[Agda] Agda Observational equality using primUnsafeTrustMe?
Thorsten Altenkirch
txa at Cs.Nott.AC.UK
Fri Jan 7 18:05:45 CET 2011
Hi Dominique,
I have been thinking about something like this but didn't realize it could be done so easily. I think this is an interesting idea.
It certainly breaks a number of things, e.g. subject reduction. But does it break termination?
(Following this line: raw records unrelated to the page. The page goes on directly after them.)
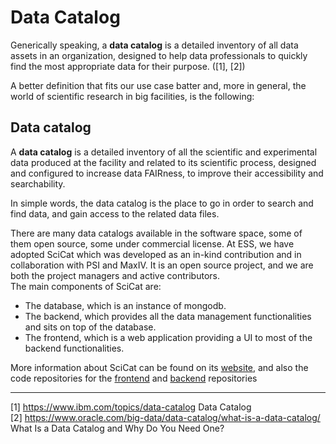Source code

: # Data Catalog

Generically speaking, a __data catalog__ is a detailed inventory of all data assets in an organization, designed to help data professionals to quickly find the most appropriate data for their purpose. ([1], [2])

A better definition that fits our use case batter and, more in general, the world of scientific research in big facilities, is the following:

## Data catalog
A __data catalog__ is a detailed inventory of all the scientific and experimental data produced at the facility and related to its scientific process, designed and configured to increase data FAIRness, to improve their accessibility and searchability.

In simple words, the data catalog is the place to go in order to search and find data, and gain access to the related data files.

There are many data catalogs available in the software space, some of them open source, some under commercial license.
At ESS, we have adopted SciCat which was developed as an in-kind contribution and in collaboration with PSI and MaxIV.
It is an open source project, and we are both the project managers and active contributors.  
The main components of SciCat are:
- The database, which is an instance of mongodb.
- The backend, which provides all the data management functionalities and sits on top of the database.
- The frontend, which is a web application providing a UI to most of the backend functionalities.

More information about SciCat can be found on its [website](https://scicatproject.github.io/), and also the code repositories for the [frontend](https://github.com/SciCatProject/frontend) and [backend](https://github.com/SciCatProject/scicat-backend-next) repositories

------
[1] <https://www.ibm.com/topics/data-catalog> Data Catalog  
[2] <https://www.oracle.com/big-data/data-catalog/what-is-a-data-catalog/> What Is a Data Catalog and Why Do You Need One?  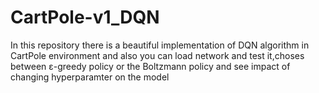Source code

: # CartPole-v1_DQN
In this repository there is a beautiful implementation of DQN algorithm in CartPole environment 
and also you can load network and test it,choses between  ε-greedy policy or the Boltzmann policy and see impact of changing hyperparamter on the model
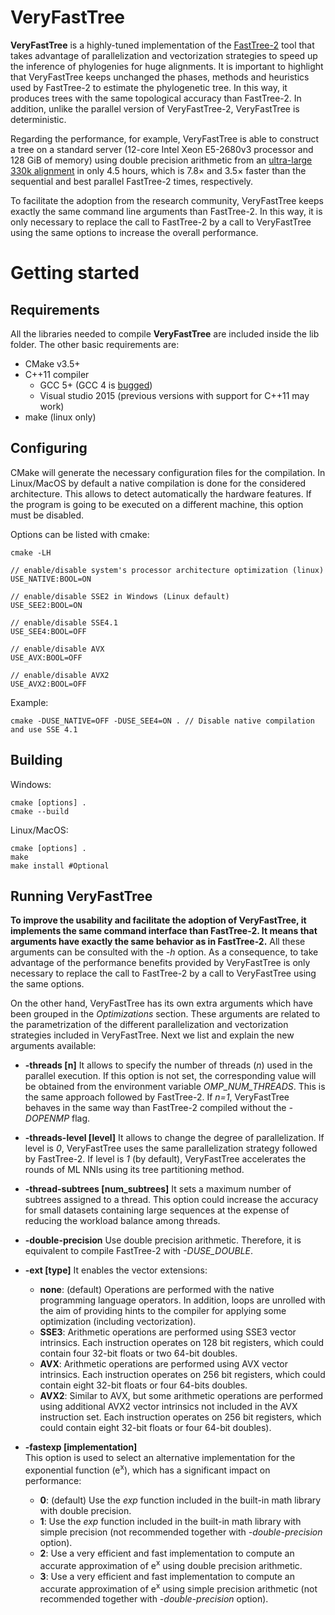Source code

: # VeryFastTree

**VeryFastTree** is a highly-tuned implementation of the [FastTree-2](https://journals.plos.org/plosone/article?id=10.1371/journal.pone.0009490) tool that takes advantage of parallelization and vectorization strategies to speed up the inference of phylogenies for huge alignments. It is important to highlight that VeryFastTree keeps unchanged the phases, methods and heuristics used by FastTree-2 to estimate the phylogenetic tree. In this way, it produces trees with the same topological accuracy than FastTree-2. In addition, unlike the parallel version of VeryFastTree-2, VeryFastTree is deterministic.

Regarding the performance, for example, VeryFastTree is able to construct a tree on a standard server (12-core Intel Xeon E5-2680v3 processor and 128 GiB of memory) using double precision arithmetic from an [ultra-large 330k alignment](http://www.microbesonline.org/fasttree/) in only 4.5 hours, which is 7.8× and 3.5× faster than the sequential and best parallel FastTree-2 times, respectively.

To facilitate the adoption from the research community, VeryFastTree keeps exactly the same command line arguments than FastTree-2. In this way, it is only necessary to replace the call to FastTree-2 by a call to VeryFastTree using the same options to increase the overall performance.

# Getting started #

## Requirements

All the libraries needed to compile **VeryFastTree** are included inside the lib folder. The
other basic requirements are:

* CMake v3.5+
* C++11 compiler
	* GCC 5+ (GCC 4 is [bugged](https://gcc.gnu.org/bugzilla/show_bug.cgi?id=56859))
	* Visual studio 2015 (previous versions with support for C++11 may work)
* make (linux only)

## Configuring

CMake will generate the necessary configuration files for the compilation. In Linux/MacOS by
default a native compilation is done for the considered architecture. This
allows to detect automatically the hardware features. If the
program is going to be executed on a different machine, this option must be disabled.

Options can be listed with cmake:

	cmake -LH

	// enable/disable system's processor architecture optimization (linux)
	USE_NATIVE:BOOL=ON

	// enable/disable SSE2 in Windows (Linux default)
	USE_SEE2:BOOL=ON

	// enable/disable SSE4.1
	USE_SEE4:BOOL=OFF

	// enable/disable AVX
	USE_AVX:BOOL=OFF

	// enable/disable AVX2
	USE_AVX2:BOOL=OFF

Example:

	cmake -DUSE_NATIVE=OFF -DUSE_SEE4=ON . // Disable native compilation and use SSE 4.1

## Building

Windows:

	cmake [options] .
	cmake --build

Linux/MacOS:

	cmake [options] .
	make
	make install #Optional


## Running VeryFastTree ##

**To improve the usability and facilitate the adoption of VeryFastTree, it implements the same command interface than FastTree-2. It means that arguments have exactly the same behavior as in FastTree-2.** All these arguments can be consulted with the *-h* option. As a consequence, to take advantage of the performance benefits provided by VeryFastTree is only necessary to replace the call to FastTree-2 by a call to VeryFastTree using the same options.  

On the other hand, VeryFastTree has its own extra arguments which have been grouped in the  *Optimizations* section. These arguments are related to the parametrization of the different parallelization and vectorization strategies included in VeryFastTree. Next we list and explain the new arguments available:
- **-threads [n]**
It allows to specify the number of threads (*n*) used in the parallel execution. If this option is not set, the corresponding value will be obtained from the environment variable *OMP\_NUM\_THREADS*. This is the same approach followed by FastTree-2. If *n=1*, VeryFastTree behaves in the same way than FastTree-2 compiled without the *-DOPENMP* flag.

- **-threads-level [level]**
It allows to change the degree of parallelization. If level is *0*, VeryFastTree uses the same parallelization strategy followed by FastTree-2. If level is *1* (by default), VeryFastTree accelerates the rounds of ML NNIs using its tree partitioning method.

- **-thread-subtrees [num\_subtrees]**
It sets a maximum number of subtrees assigned to a thread. This option could increase the accuracy for small datasets containing large sequences at the expense of reducing the workload balance among threads.

- **-double-precision**
Use double precision arithmetic. Therefore, it is equivalent to compile FastTree-2 with *-DUSE\_DOUBLE*.

- **-ext [type]**
It enables the vector extensions:
	- **none**: (default) Operations are performed with the native programming language operators. In addition, loops are unrolled with the aim of providing hints to the compiler for applying some optimization (including vectorization).
	- **SSE3**: Arithmetic operations are performed using SSE3 vector intrinsics. Each instruction operates on 128 bit registers, which could contain four 32-bit floats or two 64-bit doubles.
	- **AVX**: Arithmetic operations are performed using AVX vector intrinsics. Each instruction operates on 256 bit registers, which could contain eight 32-bit floats or four 64-bits doubles.
	- **AVX2**: Similar to AVX, but some arithmetic operations are performed using  additional AVX2 vector intrinsics not included in the AVX instruction set. Each instruction operates on 256 bit registers, which could contain eight 32-bit floats or four 64-bit doubles).

- **-fastexp [implementation]**  
This option is used to select an alternative implementation for the exponential function (e<sup>x</sup>), which has a significant impact on performance:
	- **0**: (default) Use the *exp* function included in the built-in math library with double precision.
	- **1**: Use the *exp* function included in the built-in math library with simple precision (not recommended together with *-double-precision* option).
	- **2**: Use a very efficient and fast implementation to compute an accurate approximation of e<sup>x</sup> using double precision arithmetic.
	- **3**: Use a very efficient and fast implementation to compute an accurate approximation of e<sup>x</sup> using simple precision arithmetic (not recommended together with *-double-precision* option).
Conor was always opposed to any such tricks because it breaks a number of things in the implementation. But he can talk for himself.
Cheers,
Thorsten
On 7 Jan 2011, at 14:56, Dominique Devriese wrote:
> Hi all,
>
> I'm fascinated by the issue of observational equality and
> extensionality in Agda. I've read with interest Altenkirch, McBride
> and Swierstra's 2007 PLPV paper "Observational Equality Now". What
> I've been thinking about is the relation between their solution and
> Agda's primTrustMe's construct. Clearly, the latter is not concerned
> with heterogeneous equality which Altenkirch et al work with, but this
> difference does not seem fundamental.
>
> More fundamentally, primTrustMe induces a check during reduction (not
> type-checking) that its value arguments are definitionally equal,
> which of course prevents it from being used in the proof of (for
> example) extensional equality of functions. I'm wondering about what
> happens if I just remove this reduction-time equality checking
> (similar to how I understand the MAlonzo compiler handles
> primTrustMe?). Clearly this is unsafe, but unsafety seems expected
> when adding axioms to a theory? It intuitively feels safe to do for
> properties that do not make the theory inconsistent (make bottom
> provable).
>
> To better understand this, I've done a quick-and-dirty experiment
> implementation in the Agda codebase (patch attached if anyone is
> interested, darcs diff -u for readability). What it does is add a
> primUnsafeTrustMe primitive that is identical to primTrustMe except
> for the removed reduction-time equality check. At first sight, it does
> allow to formulate and exploit function extensionality while retaining
> canonicity. I'm also attaching a test.agda file with some very simple
> experiment code about this.
>
> I'm trying to better understand the practical of theoretical
> consequences of such a change. I'm not well versed in dependent type
> theory, or its implementation aspects, so I hope a discussion on this
> list might help clarify some points? Some specific questions I'm
> thinking about:
>
> * I have the intuition that primUnsafeTrustMe should be safe if you only
> use it to prove propositions that do not make the theory
> inconsistent, like function extensionality. Any thoughts?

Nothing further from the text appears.